Exercise objective |
What you return must match the records below character for character, except that no picture appears.

[Provided material Boundary: Start]

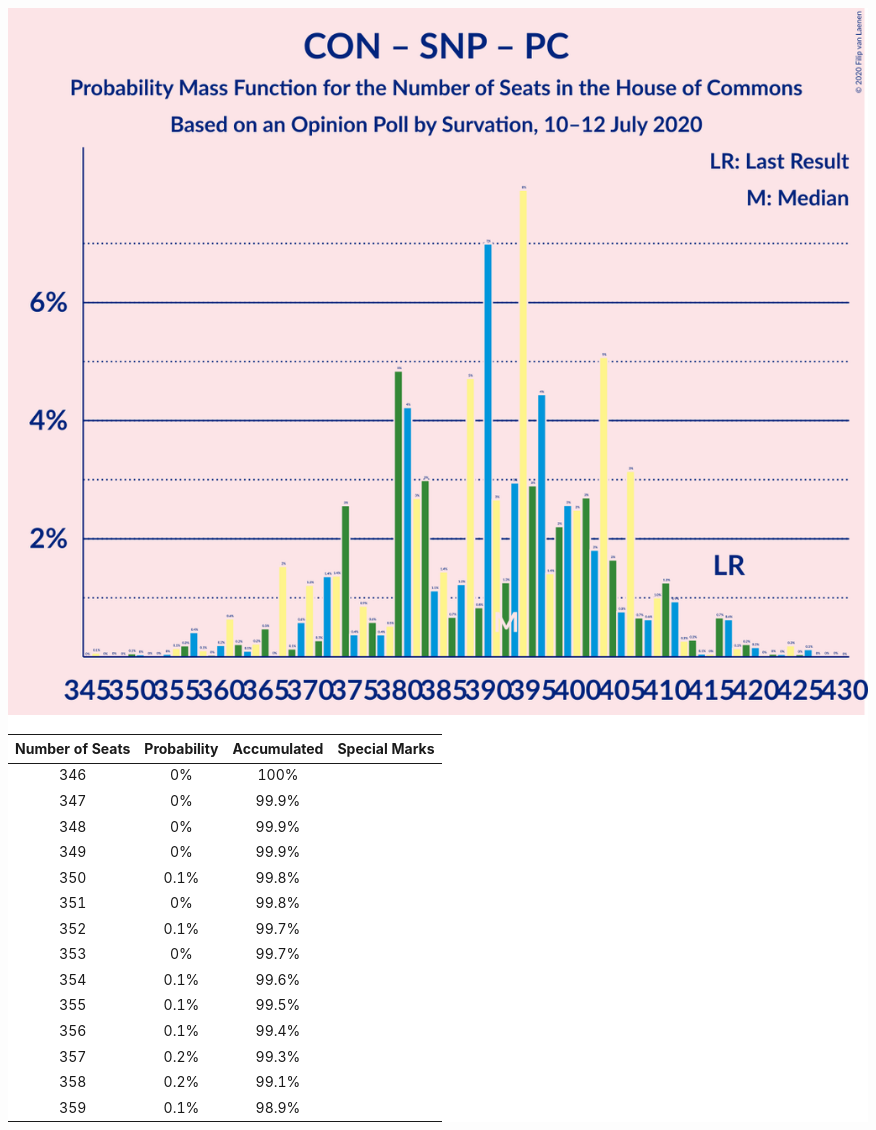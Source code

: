 ![Graph with seats probability mass function not yet produced](2020-07-12-Survation-coalitions-seats-pmf-con–snp–pc.png "Seats Probability Mass Function")

| Number of Seats | Probability | Accumulated | Special Marks |
|:---------------:|:-----------:|:-----------:|:-------------:|
| 346 | 0% | 100% |  |
| 347 | 0% | 99.9% |  |
| 348 | 0% | 99.9% |  |
| 349 | 0% | 99.9% |  |
| 350 | 0.1% | 99.8% |  |
| 351 | 0% | 99.8% |  |
| 352 | 0.1% | 99.7% |  |
| 353 | 0% | 99.7% |  |
| 354 | 0.1% | 99.6% |  |
| 355 | 0.1% | 99.5% |  |
| 356 | 0.1% | 99.4% |  |
| 357 | 0.2% | 99.3% |  |
| 358 | 0.2% | 99.1% |  |
| 359 | 0.1% | 98.9% |  |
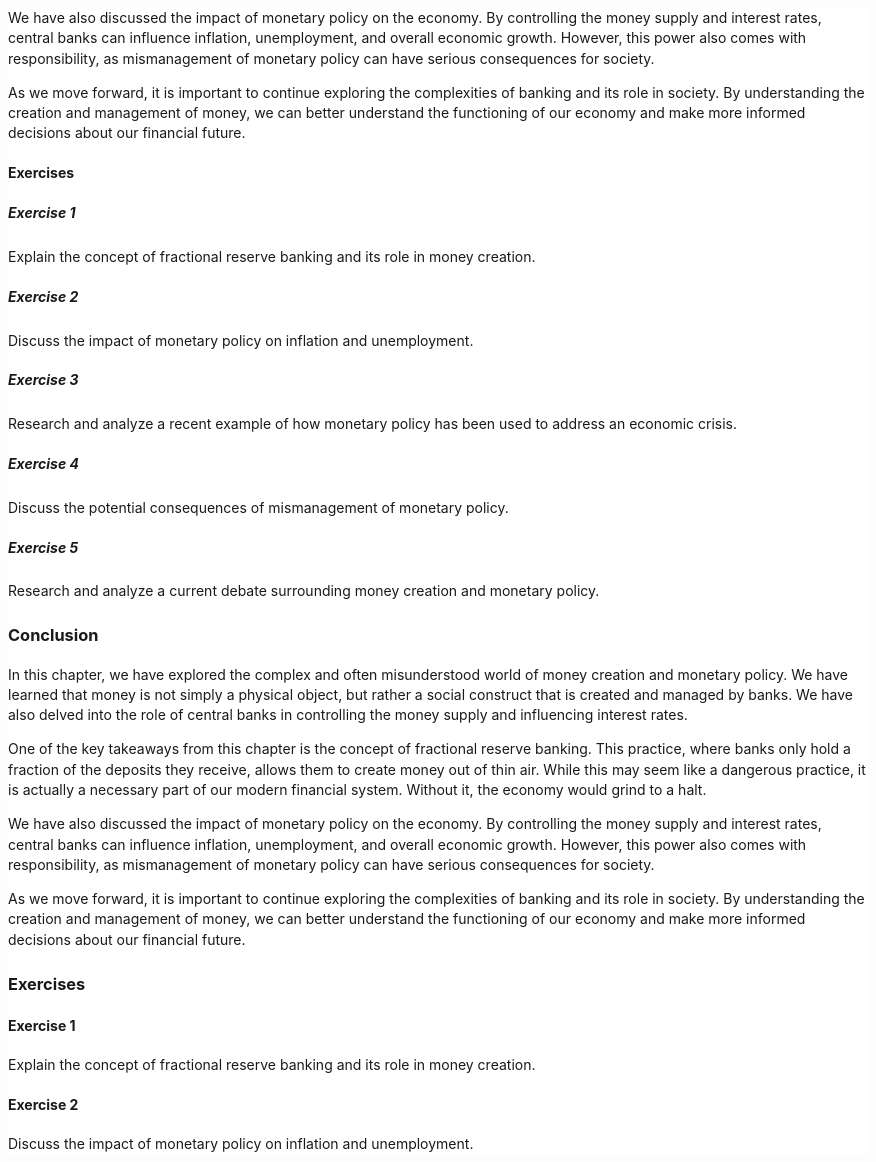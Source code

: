 We have also discussed the impact of monetary policy on the economy. By controlling the money supply and interest rates, central banks can influence inflation, unemployment, and overall economic growth. However, this power also comes with responsibility, as mismanagement of monetary policy can have serious consequences for society.

As we move forward, it is important to continue exploring the complexities of banking and its role in society. By understanding the creation and management of money, we can better understand the functioning of our economy and make more informed decisions about our financial future.

#### Exercises

##### Exercise 1
Explain the concept of fractional reserve banking and its role in money creation.

##### Exercise 2
Discuss the impact of monetary policy on inflation and unemployment.

##### Exercise 3
Research and analyze a recent example of how monetary policy has been used to address an economic crisis.

##### Exercise 4
Discuss the potential consequences of mismanagement of monetary policy.

##### Exercise 5
Research and analyze a current debate surrounding money creation and monetary policy.


### Conclusion

In this chapter, we have explored the complex and often misunderstood world of money creation and monetary policy. We have learned that money is not simply a physical object, but rather a social construct that is created and managed by banks. We have also delved into the role of central banks in controlling the money supply and influencing interest rates.

One of the key takeaways from this chapter is the concept of fractional reserve banking. This practice, where banks only hold a fraction of the deposits they receive, allows them to create money out of thin air. While this may seem like a dangerous practice, it is actually a necessary part of our modern financial system. Without it, the economy would grind to a halt.

We have also discussed the impact of monetary policy on the economy. By controlling the money supply and interest rates, central banks can influence inflation, unemployment, and overall economic growth. However, this power also comes with responsibility, as mismanagement of monetary policy can have serious consequences for society.

As we move forward, it is important to continue exploring the complexities of banking and its role in society. By understanding the creation and management of money, we can better understand the functioning of our economy and make more informed decisions about our financial future.

### Exercises

#### Exercise 1
Explain the concept of fractional reserve banking and its role in money creation.

#### Exercise 2
Discuss the impact of monetary policy on inflation and unemployment.
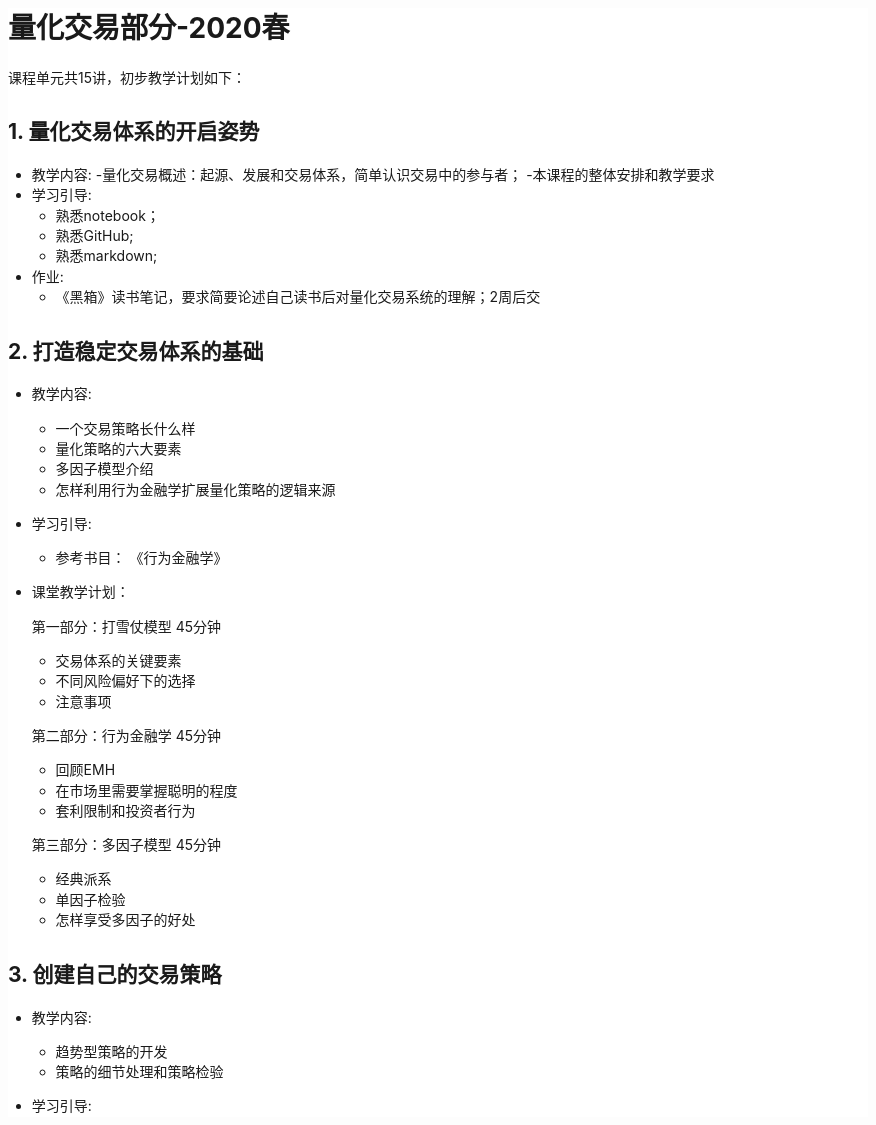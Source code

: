 # 量化交易部分-2020春

课程单元共15讲，初步教学计划如下：

## 1. 量化交易体系的开启姿势

- 教学内容: -量化交易概述：起源、发展和交易体系，简单认识交易中的参与者； -本课程的整体安排和教学要求
- 学习引导:
  - 熟悉notebook；
  - 熟悉GitHub;
  - 熟悉markdown;
- 作业:
  - 《黑箱》读书笔记，要求简要论述自己读书后对量化交易系统的理解；2周后交

## 2. 打造稳定交易体系的基础

- 教学内容:

  - 一个交易策略长什么样
  - 量化策略的六大要素
  - 多因子模型介绍
  - 怎样利用行为金融学扩展量化策略的逻辑来源

- 学习引导:

  - 参考书目： 《行为金融学》

- 课堂教学计划：

  第一部分：打雪仗模型 45分钟

  - 交易体系的关键要素
  - 不同风险偏好下的选择
  - 注意事项

  第二部分：行为金融学 45分钟

  - 回顾EMH
  - 在市场里需要掌握聪明的程度
  - 套利限制和投资者行为

  第三部分：多因子模型 45分钟

  - 经典派系
  - 单因子检验
  - 怎样享受多因子的好处

## 3. 创建自己的交易策略

- 教学内容:

  - 趋势型策略的开发
  - 策略的细节处理和策略检验

- 学习引导:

[Provided material Boundary: End]

Solved exercise |
Source code

: ![Graph with seats probability mass function not yet produced](2020-07-12-Survation-coalitions-seats-pmf-con–snp–pc.png "Seats Probability Mass Function")

| Number of Seats | Probability | Accumulated | Special Marks |
|:---------------:|:-----------:|:-----------:|:-------------:|
| 346 | 0% | 100% |  |
| 347 | 0% | 99.9% |  |
| 348 | 0% | 99.9% |  |
| 349 | 0% | 99.9% |  |
| 350 | 0.1% | 99.8% |  |
| 351 | 0% | 99.8% |  |
| 352 | 0.1% | 99.7% |  |
| 353 | 0% | 99.7% |  |
| 354 | 0.1% | 99.6% |  |
| 355 | 0.1% | 99.5% |  |
| 356 | 0.1% | 99.4% |  |
| 357 | 0.2% | 99.3% |  |
| 358 | 0.2% | 99.1% |  |
| 359 | 0.1% | 98.9% |  |
Source code

: We have also discussed the impact of monetary policy on the economy. By controlling the money supply and interest rates, central banks can influence inflation, unemployment, and overall economic growth. However, this power also comes with responsibility, as mismanagement of monetary policy can have serious consequences for society.

As we move forward, it is important to continue exploring the complexities of banking and its role in society. By understanding the creation and management of money, we can better understand the functioning of our economy and make more informed decisions about our financial future.

#### Exercises

##### Exercise 1
Explain the concept of fractional reserve banking and its role in money creation.

##### Exercise 2
Discuss the impact of monetary policy on inflation and unemployment.

##### Exercise 3
Research and analyze a recent example of how monetary policy has been used to address an economic crisis.

##### Exercise 4
Discuss the potential consequences of mismanagement of monetary policy.

##### Exercise 5
Research and analyze a current debate surrounding money creation and monetary policy.


### Conclusion

In this chapter, we have explored the complex and often misunderstood world of money creation and monetary policy. We have learned that money is not simply a physical object, but rather a social construct that is created and managed by banks. We have also delved into the role of central banks in controlling the money supply and influencing interest rates.

One of the key takeaways from this chapter is the concept of fractional reserve banking. This practice, where banks only hold a fraction of the deposits they receive, allows them to create money out of thin air. While this may seem like a dangerous practice, it is actually a necessary part of our modern financial system. Without it, the economy would grind to a halt.

We have also discussed the impact of monetary policy on the economy. By controlling the money supply and interest rates, central banks can influence inflation, unemployment, and overall economic growth. However, this power also comes with responsibility, as mismanagement of monetary policy can have serious consequences for society.

As we move forward, it is important to continue exploring the complexities of banking and its role in society. By understanding the creation and management of money, we can better understand the functioning of our economy and make more informed decisions about our financial future.

### Exercises

#### Exercise 1
Explain the concept of fractional reserve banking and its role in money creation.

#### Exercise 2
Discuss the impact of monetary policy on inflation and unemployment.
Source code

: # 量化交易部分-2020春

课程单元共15讲，初步教学计划如下：

## 1. 量化交易体系的开启姿势

- 教学内容: -量化交易概述：起源、发展和交易体系，简单认识交易中的参与者； -本课程的整体安排和教学要求
- 学习引导:
  - 熟悉notebook；
  - 熟悉GitHub;
  - 熟悉markdown;
- 作业:
  - 《黑箱》读书笔记，要求简要论述自己读书后对量化交易系统的理解；2周后交

## 2. 打造稳定交易体系的基础

- 教学内容:

  - 一个交易策略长什么样
  - 量化策略的六大要素
  - 多因子模型介绍
  - 怎样利用行为金融学扩展量化策略的逻辑来源

- 学习引导:

  - 参考书目： 《行为金融学》

- 课堂教学计划：

  第一部分：打雪仗模型 45分钟

  - 交易体系的关键要素
  - 不同风险偏好下的选择
  - 注意事项

  第二部分：行为金融学 45分钟

  - 回顾EMH
  - 在市场里需要掌握聪明的程度
  - 套利限制和投资者行为

  第三部分：多因子模型 45分钟

  - 经典派系
  - 单因子检验
  - 怎样享受多因子的好处

## 3. 创建自己的交易策略

- 教学内容:

  - 趋势型策略的开发
  - 策略的细节处理和策略检验

- 学习引导:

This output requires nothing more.